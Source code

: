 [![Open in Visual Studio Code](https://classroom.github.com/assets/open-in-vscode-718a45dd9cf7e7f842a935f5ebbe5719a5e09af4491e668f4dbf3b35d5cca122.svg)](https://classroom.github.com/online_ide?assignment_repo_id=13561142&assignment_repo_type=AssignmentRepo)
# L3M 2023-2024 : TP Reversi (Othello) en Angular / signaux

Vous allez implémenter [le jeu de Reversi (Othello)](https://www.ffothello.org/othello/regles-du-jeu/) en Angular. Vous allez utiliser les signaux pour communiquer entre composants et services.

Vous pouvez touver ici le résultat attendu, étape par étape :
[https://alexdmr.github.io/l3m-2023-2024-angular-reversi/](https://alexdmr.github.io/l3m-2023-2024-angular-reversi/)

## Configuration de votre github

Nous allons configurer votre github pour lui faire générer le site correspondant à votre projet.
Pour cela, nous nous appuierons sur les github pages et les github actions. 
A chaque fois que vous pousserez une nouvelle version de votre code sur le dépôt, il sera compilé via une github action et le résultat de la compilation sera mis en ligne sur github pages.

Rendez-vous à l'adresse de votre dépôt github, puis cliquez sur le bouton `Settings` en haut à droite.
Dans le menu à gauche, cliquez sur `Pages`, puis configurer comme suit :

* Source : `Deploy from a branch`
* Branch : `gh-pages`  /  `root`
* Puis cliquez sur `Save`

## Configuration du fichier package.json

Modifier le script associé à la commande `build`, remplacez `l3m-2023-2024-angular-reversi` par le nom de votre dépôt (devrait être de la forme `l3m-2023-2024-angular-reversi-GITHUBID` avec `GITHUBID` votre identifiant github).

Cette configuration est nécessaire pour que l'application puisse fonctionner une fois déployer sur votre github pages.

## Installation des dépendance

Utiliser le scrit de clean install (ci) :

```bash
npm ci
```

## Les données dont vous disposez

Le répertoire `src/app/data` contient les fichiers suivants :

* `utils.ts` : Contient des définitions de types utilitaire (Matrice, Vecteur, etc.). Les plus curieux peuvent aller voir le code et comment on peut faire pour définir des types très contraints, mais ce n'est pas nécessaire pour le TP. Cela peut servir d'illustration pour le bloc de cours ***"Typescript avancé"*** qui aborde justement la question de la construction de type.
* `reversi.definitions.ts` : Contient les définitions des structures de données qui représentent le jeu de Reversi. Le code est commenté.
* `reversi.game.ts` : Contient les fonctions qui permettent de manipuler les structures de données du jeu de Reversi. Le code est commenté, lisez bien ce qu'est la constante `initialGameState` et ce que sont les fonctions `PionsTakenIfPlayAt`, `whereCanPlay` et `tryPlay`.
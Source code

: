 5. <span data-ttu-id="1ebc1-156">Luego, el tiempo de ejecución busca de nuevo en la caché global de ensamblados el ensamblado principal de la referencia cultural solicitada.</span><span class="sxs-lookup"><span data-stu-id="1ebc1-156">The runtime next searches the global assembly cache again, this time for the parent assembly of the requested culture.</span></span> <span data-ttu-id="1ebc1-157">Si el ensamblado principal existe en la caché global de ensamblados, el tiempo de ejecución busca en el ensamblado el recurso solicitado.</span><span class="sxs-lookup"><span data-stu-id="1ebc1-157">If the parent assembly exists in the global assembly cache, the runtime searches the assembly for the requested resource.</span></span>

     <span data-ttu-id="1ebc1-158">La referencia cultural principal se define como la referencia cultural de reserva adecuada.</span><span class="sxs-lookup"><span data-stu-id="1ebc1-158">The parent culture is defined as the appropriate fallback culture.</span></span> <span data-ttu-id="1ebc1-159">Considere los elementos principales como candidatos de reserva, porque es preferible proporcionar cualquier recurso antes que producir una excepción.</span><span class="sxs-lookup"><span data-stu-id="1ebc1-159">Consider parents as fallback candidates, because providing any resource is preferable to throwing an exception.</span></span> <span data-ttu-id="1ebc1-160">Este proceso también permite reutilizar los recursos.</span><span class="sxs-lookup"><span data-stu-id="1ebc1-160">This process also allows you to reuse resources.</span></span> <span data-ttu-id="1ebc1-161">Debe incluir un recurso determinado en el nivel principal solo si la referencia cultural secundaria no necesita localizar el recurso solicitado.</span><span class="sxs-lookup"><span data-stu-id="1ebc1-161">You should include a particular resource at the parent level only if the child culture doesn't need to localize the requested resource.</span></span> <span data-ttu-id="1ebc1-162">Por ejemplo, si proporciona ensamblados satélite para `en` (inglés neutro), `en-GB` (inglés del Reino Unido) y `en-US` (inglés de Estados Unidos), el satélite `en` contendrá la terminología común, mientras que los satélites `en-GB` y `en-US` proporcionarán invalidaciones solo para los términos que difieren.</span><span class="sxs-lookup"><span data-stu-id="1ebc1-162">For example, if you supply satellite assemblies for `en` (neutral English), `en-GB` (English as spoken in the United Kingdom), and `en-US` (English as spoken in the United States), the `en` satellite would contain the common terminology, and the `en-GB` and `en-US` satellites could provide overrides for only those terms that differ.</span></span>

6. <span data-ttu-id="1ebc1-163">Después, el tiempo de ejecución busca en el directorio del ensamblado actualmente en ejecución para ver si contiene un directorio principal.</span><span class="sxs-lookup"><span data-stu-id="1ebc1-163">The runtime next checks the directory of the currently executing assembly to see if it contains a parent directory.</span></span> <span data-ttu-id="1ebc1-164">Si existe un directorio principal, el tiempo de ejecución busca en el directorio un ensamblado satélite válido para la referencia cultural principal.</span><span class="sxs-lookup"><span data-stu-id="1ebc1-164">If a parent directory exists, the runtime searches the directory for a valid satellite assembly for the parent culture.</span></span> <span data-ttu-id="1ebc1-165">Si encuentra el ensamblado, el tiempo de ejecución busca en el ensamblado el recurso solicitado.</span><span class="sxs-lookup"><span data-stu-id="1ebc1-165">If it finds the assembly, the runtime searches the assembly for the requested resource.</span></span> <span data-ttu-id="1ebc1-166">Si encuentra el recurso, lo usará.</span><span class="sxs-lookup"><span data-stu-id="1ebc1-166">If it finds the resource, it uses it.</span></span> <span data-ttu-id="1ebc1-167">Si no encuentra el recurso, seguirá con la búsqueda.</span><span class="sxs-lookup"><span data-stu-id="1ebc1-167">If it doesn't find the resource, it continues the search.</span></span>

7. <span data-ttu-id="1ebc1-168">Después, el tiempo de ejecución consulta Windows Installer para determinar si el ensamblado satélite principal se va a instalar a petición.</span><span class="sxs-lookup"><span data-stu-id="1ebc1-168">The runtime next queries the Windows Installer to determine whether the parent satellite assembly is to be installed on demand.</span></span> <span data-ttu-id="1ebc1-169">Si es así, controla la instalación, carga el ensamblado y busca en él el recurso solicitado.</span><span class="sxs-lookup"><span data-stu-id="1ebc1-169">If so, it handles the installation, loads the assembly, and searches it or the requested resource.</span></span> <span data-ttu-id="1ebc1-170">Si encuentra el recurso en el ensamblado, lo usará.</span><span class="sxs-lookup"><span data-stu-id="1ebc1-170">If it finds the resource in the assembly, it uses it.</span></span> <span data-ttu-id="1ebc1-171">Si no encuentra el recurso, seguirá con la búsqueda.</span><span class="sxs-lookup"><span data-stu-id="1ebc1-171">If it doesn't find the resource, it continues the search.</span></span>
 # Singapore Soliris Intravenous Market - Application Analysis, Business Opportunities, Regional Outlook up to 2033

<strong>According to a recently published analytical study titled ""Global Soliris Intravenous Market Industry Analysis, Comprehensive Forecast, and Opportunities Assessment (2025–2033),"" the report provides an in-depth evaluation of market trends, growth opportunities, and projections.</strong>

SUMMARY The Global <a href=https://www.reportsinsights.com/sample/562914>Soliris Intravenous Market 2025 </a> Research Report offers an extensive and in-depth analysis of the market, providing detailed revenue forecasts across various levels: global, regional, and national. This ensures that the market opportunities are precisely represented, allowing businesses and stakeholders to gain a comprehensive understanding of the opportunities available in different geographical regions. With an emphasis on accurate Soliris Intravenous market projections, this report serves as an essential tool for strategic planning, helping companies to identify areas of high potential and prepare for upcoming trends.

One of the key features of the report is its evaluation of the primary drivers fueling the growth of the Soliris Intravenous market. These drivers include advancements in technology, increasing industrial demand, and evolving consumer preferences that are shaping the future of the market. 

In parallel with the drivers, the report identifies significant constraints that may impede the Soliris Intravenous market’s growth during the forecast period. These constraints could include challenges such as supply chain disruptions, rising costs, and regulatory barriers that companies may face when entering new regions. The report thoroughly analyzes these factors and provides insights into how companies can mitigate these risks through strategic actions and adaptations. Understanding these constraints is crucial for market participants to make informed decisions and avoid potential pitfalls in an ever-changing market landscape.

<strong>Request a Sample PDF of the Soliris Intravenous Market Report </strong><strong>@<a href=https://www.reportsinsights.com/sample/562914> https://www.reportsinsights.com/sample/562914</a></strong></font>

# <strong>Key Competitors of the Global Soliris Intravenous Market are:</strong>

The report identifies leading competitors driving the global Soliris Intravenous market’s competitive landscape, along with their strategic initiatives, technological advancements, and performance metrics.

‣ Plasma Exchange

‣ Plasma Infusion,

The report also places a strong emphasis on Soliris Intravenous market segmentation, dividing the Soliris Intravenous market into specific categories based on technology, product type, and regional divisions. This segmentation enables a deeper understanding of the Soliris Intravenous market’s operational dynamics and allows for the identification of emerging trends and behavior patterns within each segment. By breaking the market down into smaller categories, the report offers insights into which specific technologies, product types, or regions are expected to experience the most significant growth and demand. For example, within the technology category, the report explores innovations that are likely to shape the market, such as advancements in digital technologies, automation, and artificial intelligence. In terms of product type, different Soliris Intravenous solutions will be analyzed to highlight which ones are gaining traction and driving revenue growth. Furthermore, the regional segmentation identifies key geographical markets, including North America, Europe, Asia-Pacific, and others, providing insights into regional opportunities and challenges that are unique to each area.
··········
Directions: Print exactly the lines from the beginning of the entries through the line with "Modifier le script". Output nothing more.

Task output:
Source code

: [![Open in Visual Studio Code](https://classroom.github.com/assets/open-in-vscode-718a45dd9cf7e7f842a935f5ebbe5719a5e09af4491e668f4dbf3b35d5cca122.svg)](https://classroom.github.com/online_ide?assignment_repo_id=13561142&assignment_repo_type=AssignmentRepo)
# L3M 2023-2024 : TP Reversi (Othello) en Angular / signaux

Vous allez implémenter [le jeu de Reversi (Othello)](https://www.ffothello.org/othello/regles-du-jeu/) en Angular. Vous allez utiliser les signaux pour communiquer entre composants et services.

Vous pouvez touver ici le résultat attendu, étape par étape :
[https://alexdmr.github.io/l3m-2023-2024-angular-reversi/](https://alexdmr.github.io/l3m-2023-2024-angular-reversi/)

## Configuration de votre github

Nous allons configurer votre github pour lui faire générer le site correspondant à votre projet.
Pour cela, nous nous appuierons sur les github pages et les github actions. 
A chaque fois que vous pousserez une nouvelle version de votre code sur le dépôt, il sera compilé via une github action et le résultat de la compilation sera mis en ligne sur github pages.

Rendez-vous à l'adresse de votre dépôt github, puis cliquez sur le bouton `Settings` en haut à droite.
Dans le menu à gauche, cliquez sur `Pages`, puis configurer comme suit :

* Source : `Deploy from a branch`
* Branch : `gh-pages`  /  `root`
* Puis cliquez sur `Save`

## Configuration du fichier package.json

Modifier le script associé à la commande `build`, remplacez `l3m-2023-2024-angular-reversi` par le nom de votre dépôt (devrait être de la forme `l3m-2023-2024-angular-reversi-GITHUBID` avec `GITHUBID` votre identifiant github).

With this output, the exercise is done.